Rules for creating good-looking user interfaces

Aesthetics vs Functionality

  • Many commenters prioritize functional, fast, and discoverable UIs over “good‑looking” ones; they see modern design trends (animations, hidden controls, mobile patterns on desktop) as slowing apps down and hurting usability.
  • Several note that “good-looking” in the article mostly means styling; deeper UX concerns like task flows, feature discoverability, and bulk operations (“do Z on all X matching Y”) are often neglected.
  • There’s strong support for the idea that usable, even slightly ugly interfaces age better than trendy but awkward ones.

OS-Level Theming, Dark Mode, and User Control

  • Long discussion about historical Windows/Unix color-scheme editors vs today’s per‑app theming.
  • One side argues early OS theming “solved” dark/light and accessibility by letting users set global colors that apps inherited; we’ve regressed into isolated “design fiefdoms” and broken dark modes.
  • Others respond that many developers ignored system colors or mixed system and hard‑coded colors, breaking non-default schemes even back then.
  • Several wish the OS, not individual apps, controlled colors, fonts, and basic styling for consistency and accessibility.

Component Libraries, Tailwind, and an Engineering Approach

  • Broad agreement that most developers should lean on mature component libraries instead of rolling custom UI: you get consistent behavior, states, and accessibility “for free.”
  • Tailwind is seen by some as a helpful design system (constrained sizes/colors); others criticize it for encouraging atomic inline classes that obscure relationships between elements and harm maintainability.
  • An “engineering” mindset for CSS—shared variables, layout rules on parents, encoding relationships once—is recommended over pixel-perfect tweaking from static mockups.

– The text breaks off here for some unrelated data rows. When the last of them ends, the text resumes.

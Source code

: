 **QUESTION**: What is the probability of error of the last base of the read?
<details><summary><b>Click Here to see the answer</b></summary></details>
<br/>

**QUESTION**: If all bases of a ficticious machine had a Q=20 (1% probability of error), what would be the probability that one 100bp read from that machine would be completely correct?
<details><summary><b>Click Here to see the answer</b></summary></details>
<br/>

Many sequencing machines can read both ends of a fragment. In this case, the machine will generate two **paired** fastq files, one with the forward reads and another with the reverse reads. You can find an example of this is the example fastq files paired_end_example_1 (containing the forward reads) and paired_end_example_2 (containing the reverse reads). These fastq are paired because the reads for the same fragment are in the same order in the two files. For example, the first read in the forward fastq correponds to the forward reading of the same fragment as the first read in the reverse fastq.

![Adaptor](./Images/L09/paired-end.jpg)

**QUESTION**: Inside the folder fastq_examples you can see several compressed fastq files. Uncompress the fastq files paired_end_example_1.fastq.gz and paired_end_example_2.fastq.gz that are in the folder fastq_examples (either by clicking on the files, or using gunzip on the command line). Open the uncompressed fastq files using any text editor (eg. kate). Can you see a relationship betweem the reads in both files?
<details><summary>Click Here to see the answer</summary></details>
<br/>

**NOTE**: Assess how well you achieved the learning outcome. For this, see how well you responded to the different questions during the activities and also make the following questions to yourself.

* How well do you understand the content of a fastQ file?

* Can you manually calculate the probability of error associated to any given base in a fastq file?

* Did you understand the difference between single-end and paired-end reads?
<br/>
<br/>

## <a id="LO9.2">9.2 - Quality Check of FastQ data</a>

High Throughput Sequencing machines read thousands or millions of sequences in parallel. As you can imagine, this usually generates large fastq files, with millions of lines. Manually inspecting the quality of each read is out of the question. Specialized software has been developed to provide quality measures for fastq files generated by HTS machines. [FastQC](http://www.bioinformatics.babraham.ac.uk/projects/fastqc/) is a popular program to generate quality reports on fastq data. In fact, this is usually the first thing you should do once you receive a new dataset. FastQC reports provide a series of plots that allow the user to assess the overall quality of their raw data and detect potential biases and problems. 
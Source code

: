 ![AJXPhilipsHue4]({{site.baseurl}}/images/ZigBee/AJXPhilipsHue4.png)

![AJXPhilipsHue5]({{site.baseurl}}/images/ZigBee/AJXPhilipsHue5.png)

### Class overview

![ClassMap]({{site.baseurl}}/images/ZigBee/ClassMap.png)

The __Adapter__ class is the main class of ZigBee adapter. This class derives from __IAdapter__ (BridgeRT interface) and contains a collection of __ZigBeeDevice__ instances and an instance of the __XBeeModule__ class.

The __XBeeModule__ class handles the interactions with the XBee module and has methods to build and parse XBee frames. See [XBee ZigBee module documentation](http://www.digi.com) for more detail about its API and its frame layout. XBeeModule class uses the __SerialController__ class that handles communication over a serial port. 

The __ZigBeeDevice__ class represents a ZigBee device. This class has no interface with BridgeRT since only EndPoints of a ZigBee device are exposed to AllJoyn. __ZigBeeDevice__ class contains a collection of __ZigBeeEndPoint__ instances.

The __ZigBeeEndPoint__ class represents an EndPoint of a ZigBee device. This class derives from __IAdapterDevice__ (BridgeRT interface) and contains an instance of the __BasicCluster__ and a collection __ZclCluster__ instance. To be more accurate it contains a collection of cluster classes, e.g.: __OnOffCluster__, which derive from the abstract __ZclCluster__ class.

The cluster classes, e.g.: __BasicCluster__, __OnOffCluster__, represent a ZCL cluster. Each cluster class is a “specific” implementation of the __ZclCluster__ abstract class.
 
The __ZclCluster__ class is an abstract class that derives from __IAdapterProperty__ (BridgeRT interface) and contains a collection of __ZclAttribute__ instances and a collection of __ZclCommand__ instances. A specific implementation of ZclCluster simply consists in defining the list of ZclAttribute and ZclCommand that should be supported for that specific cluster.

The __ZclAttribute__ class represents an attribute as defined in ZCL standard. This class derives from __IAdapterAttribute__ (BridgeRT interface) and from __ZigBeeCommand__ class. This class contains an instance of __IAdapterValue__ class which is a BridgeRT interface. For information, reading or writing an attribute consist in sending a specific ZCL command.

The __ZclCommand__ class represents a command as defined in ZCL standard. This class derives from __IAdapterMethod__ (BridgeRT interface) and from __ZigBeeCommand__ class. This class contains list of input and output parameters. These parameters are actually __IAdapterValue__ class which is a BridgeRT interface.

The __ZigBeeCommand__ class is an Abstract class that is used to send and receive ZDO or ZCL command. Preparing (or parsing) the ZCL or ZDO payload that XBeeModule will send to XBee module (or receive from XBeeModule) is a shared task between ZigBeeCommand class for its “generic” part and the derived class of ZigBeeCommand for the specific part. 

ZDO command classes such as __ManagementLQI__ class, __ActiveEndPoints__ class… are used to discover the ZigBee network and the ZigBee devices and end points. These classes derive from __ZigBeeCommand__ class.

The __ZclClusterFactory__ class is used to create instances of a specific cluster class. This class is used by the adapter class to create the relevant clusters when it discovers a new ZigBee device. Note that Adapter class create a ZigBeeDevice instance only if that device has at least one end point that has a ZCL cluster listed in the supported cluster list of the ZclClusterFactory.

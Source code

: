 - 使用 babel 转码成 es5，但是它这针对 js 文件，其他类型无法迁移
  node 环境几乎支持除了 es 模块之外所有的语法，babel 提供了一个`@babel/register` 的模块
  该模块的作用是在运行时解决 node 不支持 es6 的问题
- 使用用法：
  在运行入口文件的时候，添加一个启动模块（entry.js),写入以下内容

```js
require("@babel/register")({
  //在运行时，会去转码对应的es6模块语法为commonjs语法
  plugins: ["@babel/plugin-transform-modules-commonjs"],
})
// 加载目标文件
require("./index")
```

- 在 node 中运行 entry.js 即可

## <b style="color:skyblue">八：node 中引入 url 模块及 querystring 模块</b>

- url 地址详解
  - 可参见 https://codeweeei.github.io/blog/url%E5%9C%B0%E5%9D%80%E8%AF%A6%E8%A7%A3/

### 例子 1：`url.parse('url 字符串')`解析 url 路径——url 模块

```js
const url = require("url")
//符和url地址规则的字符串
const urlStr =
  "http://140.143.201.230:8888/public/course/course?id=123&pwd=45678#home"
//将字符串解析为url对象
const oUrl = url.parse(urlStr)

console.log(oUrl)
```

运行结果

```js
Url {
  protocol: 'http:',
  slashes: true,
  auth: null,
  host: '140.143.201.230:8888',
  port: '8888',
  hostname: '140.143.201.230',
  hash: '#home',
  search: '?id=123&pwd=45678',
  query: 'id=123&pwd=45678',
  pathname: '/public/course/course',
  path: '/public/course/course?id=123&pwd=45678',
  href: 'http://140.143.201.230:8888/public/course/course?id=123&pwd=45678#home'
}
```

Design Principles vs Rule Checklists

  • A strong subthread advocates learning fundamentals: gestalt principles, visual hierarchy, rhythm, grouping, contrast, color theory, and classic works like The Design of Everyday Things and Jeff Johnson’s Designing with the Mind in Mind.
  • Others find “learn gestalt/psychology” too vague or unrealistic for busy developers and see rule lists as useful to reach “not hot garbage.”
  • Several stress that rules about alignment, weights, and spacing are mostly about avoiding obvious mistakes; truly good design requires understanding why and knowing when to break rules.

Reactions to the Article’s Examples and Site

  • The Lighthouse “after” screenshot is criticized for losing useful structure (divider line, clear “Add URL” button, legible dropdown counts) and arguably worsening usability while fixing minor aesthetic issues.
  • Some disagree with the article’s judgments (e.g., aligning the logo with sidebar icons, icon weight critiques), preferring the “before” versions.
  • Multiple people note ironic flaws in the blog and product sites: mobile overflow, gray text on dark backgrounds, misaligned elements, missing strikethroughs—leading some to question the author’s authority.

Platform Trends and Usability Regressions

  • Frequent complaints about minimalist trends: disappearing scrollbars, ultra-thin window borders, cramped title bars, and gesture‑only interactions that aren’t discoverable.
  • Many dislike mobile‑style patterns on desktop (hamburger menus, hidden controls) as deliberate quality tradeoffs justified by “one UI for all platforms.”
  • There’s nostalgia for older, more consistent desktop ecosystems (classic Windows, GNOME/KDE, TUIs, old Apple HIG) where shared conventions reduced learning and improved productivity.